WHEREAS, the Company has entered into that certain Secured Revolving Credit
Agreement dated as of December 9, 1996 (as amended, supplemented, modified,
restated, refinanced, refunded or renewed from time to time in accordance with
the terms of the Intercreditor Agreement referred to below, the "Credit
Agreement") among the Company, the financial institutions from time to time
party thereto (the "Lenders"), Bank of America National Trust and Savings
Association, as letter of credit issuing bank (in such capacity, the "Issuing
Lender"), and the Loan Agent;
WHEREAS, the Company has entered into that certain Master Lease Agreement
No. 2, dated as of December 9, 1996 (as amended, supplemented, modified,
restated, refinanced, refunded or renewed from time to time in accordance with
the terms of the Intercreditor Agreement referred to below, the "1996 Master
Lease Agreement") between the Company and the Lease Agent;
WHEREAS, subject to the terms of the 1996 Master Lease Agreement, GECC has
heretofore and may hereafter convey to certain financial institutions
(collectively with GECC, the "Lease Participants") participation interests in
its rights, duties and obligations under the 1996 Master Lease Agreement;
WHEREAS, in connection with the execution and delivery of the Credit
Agreement and the 1996 Master Lease Agreement, the Company entered into that
certain Facilities Agreement, dated as of December 9, 1996 (as modified by that
certain First Amendment dated February 28, 1997 and that certain Waiver of
Compliance dated September 5, 1997, the "Original Facilities Agreement") among
the Company, the Loan Agent and the Lease Agent;
WHEREAS, concurrently herewith, the Company, the Loan Agent, the Lease
Agent and the Common Collateral Agent are entering into that certain Amended and
Restated Intercreditor Agreement dated as of even date herewith (as further
amended, supplemented, modified or restated from time to time, the
"Intercreditor Agreement") which sets forth certain agreements among the
Lenders, the Issuing Lender, the Loan Agent, the Lease Agent and the Lease
Participants with respect to, among other things, voting rights and collateral
issues; and
WHEREAS, the Company, the Lenders, the Lease Participants, the Loan Agent
and the Lease Agent now wish to
1
amend and restate the Original Facilities Agreement in its entirety to, among
other things, modify certain financial covenants and to further secure the
Company's obligations arising under the Credit Agreement and the 1996 Master
Lease Agreement.
NOW, THEREFORE, in consideration of the mutual promises herein contained
and for other good and valuable consideration, the parties hereto agree as
follows:
DEFINITIONS AND ACCOUNTING TERMS
--------------------------------
Defined Terms.

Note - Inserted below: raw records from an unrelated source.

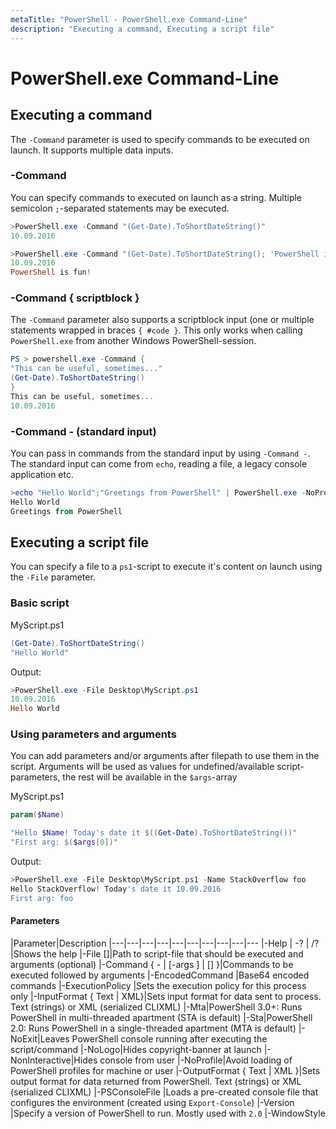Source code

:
 ```yaml
---
metaTitle: "PowerShell - PowerShell.exe Command-Line"
description: "Executing a command, Executing a script file"
---
```


# PowerShell.exe Command-Line



## Executing a command


The `-Command` parameter is used to specify commands to be executed on launch. It supports multiple data inputs.

### -Command <string>

You can specify commands to executed on launch as a string. Multiple semicolon `;`-separated statements may be executed.

```powershell
>PowerShell.exe -Command "(Get-Date).ToShortDateString()"
10.09.2016

>PowerShell.exe -Command "(Get-Date).ToShortDateString(); 'PowerShell is fun!'"
10.09.2016
PowerShell is fun!

```

### -Command { scriptblock }

The `-Command` parameter also supports a scriptblock input (one or multiple statements wrapped in braces `{ #code }`. This only works when calling `PowerShell.exe` from another Windows PowerShell-session.

```powershell
PS > powershell.exe -Command {
"This can be useful, sometimes..."
(Get-Date).ToShortDateString()
}
This can be useful, sometimes...
10.09.2016

```

### -Command -  (standard input)

You can pass in commands from the standard input by using `-Command -`. The standard input can come from `echo`, reading a file, a legacy console application etc.

```powershell
>echo "Hello World";"Greetings from PowerShell" | PowerShell.exe -NoProfile -Command -
Hello World
Greetings from PowerShell

```



## Executing a script file


You can specify a file to a `ps1`-script to execute it's content on launch using the `-File` parameter.

### Basic script

MyScript.ps1

```powershell
(Get-Date).ToShortDateString()
"Hello World"

```

Output:

```powershell
>PowerShell.exe -File Desktop\MyScript.ps1
10.09.2016
Hello World

```

### Using parameters and arguments

You can add parameters and/or arguments after filepath to use them in the script. Arguments will be used as values for undefined/available script-parameters, the rest will be available in the `$args`-array

MyScript.ps1

```powershell
param($Name)

"Hello $Name! Today's date it $((Get-Date).ToShortDateString())"
"First arg: $($args[0])"

```

Output:

```powershell
>PowerShell.exe -File Desktop\MyScript.ps1 -Name StackOverflow foo
Hello StackOverflow! Today's date it 10.09.2016
First arg: foo

```



#### Parameters


|Parameter|Description
|---|---|---|---|---|---|---|---|---|---
|-Help | -? | /?|Shows the help
|-File <FilePath> [<Args>]|Path to script-file that should be executed and arguments (optional)
|-Command { - | <script-block> [-args <arg-array>] | <string> [<CommandParameters>] }|Commands to be executed followed by arguments
|-EncodedCommand <Base64EncodedCommand>|Base64 encoded commands
|-ExecutionPolicy <ExecutionPolicy>|Sets the execution policy for this process only
|-InputFormat { Text | XML}|Sets input format for data sent to process. Text (strings) or XML (serialized CLIXML)
|-Mta|PowerShell 3.0+: Runs PowerShell in multi-threaded apartment (STA is default)
|-Sta|PowerShell 2.0: Runs PowerShell in a single-threaded apartment (MTA is default)
|-NoExit|Leaves PowerShell console running after executing the script/command
|-NoLogo|Hides copyright-banner at launch
|-NonInteractive|Hides console from user
|-NoProfile|Avoid loading of PowerShell profiles for machine or user
|-OutputFormat { Text | XML }|Sets output format for data returned from PowerShell. Text (strings) or XML (serialized CLIXML)
|-PSConsoleFile <FilePath>|Loads a pre-created console file that configures the environment (created using `Export-Console`)
|-Version <Windows PowerShell version>|Specify a version of PowerShell to run. Mostly used with `2.0`
|-WindowStyle <style>|Specifies whether to start the PowerShell process as a `normal`, `hidden`, `minimized` or `maximized` window.

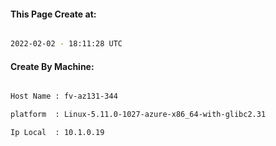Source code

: 
   
#### This Page Create at:

```bash

2022-02-02 - 18:11:28 UTC

```

#### Create By Machine:

```bash

Host Name : fv-az131-344

platform  : Linux-5.11.0-1027-azure-x86_64-with-glibc2.31

Ip Local  : 10.1.0.19

```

As used in this Agreement the following terms have the
following meanings (terms defined in the singular to have the same meaning when
used in the plural and vice versa):
"Affiliate" means any Person other than a Financed Franchisee: (1)
which directly or indirectly controls, or is controlled by, or is under common
control with, the Company or a Subsidiary; (2) which directly or indirectly
beneficially owns or holds, at the time of determination, outstanding shares
representing ten percent (10%) or more of any class of capital stock,
partnership units or other equity interests of the Company or any Subsidiary
(including, on a fully diluted basis, any options, warrants and other rights to
acquire capital stock, partnership units or other equity interests which are
exercisable at the time of determination, but excluding any options, warrants
and other rights to acquire capital stock, partnership units or other equity
interests which are not then exercisable); or (3) ten percent (10%) or more of
the capital stock, partnership units or other equity interests of which
(calculated in accordance with the foregoing clause (2)) is directly or
indirectly beneficially owned or held by the Company or a Subsidiary. For
purposes of this definition only, the term control means the possession,
directly or indirectly, of the power to direct or cause the direction of the
management and policies of a Person, whether through the ownership of voting
securities, by contract, or otherwise; provided, that for purposes hereof, the
existence of a Franchise Agreement, Area Development Agreement or similar
agreement between the Company and a Person shall not, by itself,
2
evidence that such Person is controlled by the Company nor shall the Financed
Franchisee Loan Documents executed by a Franchisee evidence that such Franchisee
is an Affiliate of the Company prior to the acquisition by the Company of an
equity interest therein of in excess of ten percent (10%), whether such
acquisition occurs by conversion of debt, exercise of any equity option, or
otherwise (including acquisition by foreclosure following an acceleration under
the Financed Franchisee Loan Documents).
"Agency Agreement" means that certain Agency Agreement dated as of
September 25, 1996 among the Lease Agent, the Company, BC Real Estate
Investments, Inc. and certain Financed Franchisees.
"Agents" means, collectively, the Common Collateral Agent, the Loan
Agent and the Lease Agent; and "Agent" means the Loan Agent or the Lease Agent.
"Agreement" means this Amended and Restated Facilities Agreement, as
amended, supplemented, modified, restated, refinanced, refunded or renewed from
time to time in accordance with the Intercreditor Agreement.
"Annualized Store EBITDAL" means, for each fiscal quarter of the
Company the product of (1)(a) the quotient obtained by dividing Store EBITDAL
for such fiscal quarter by (b) the number of Retail Periods which occur in such
fiscal quarter, multiplied by (2) thirteen (13).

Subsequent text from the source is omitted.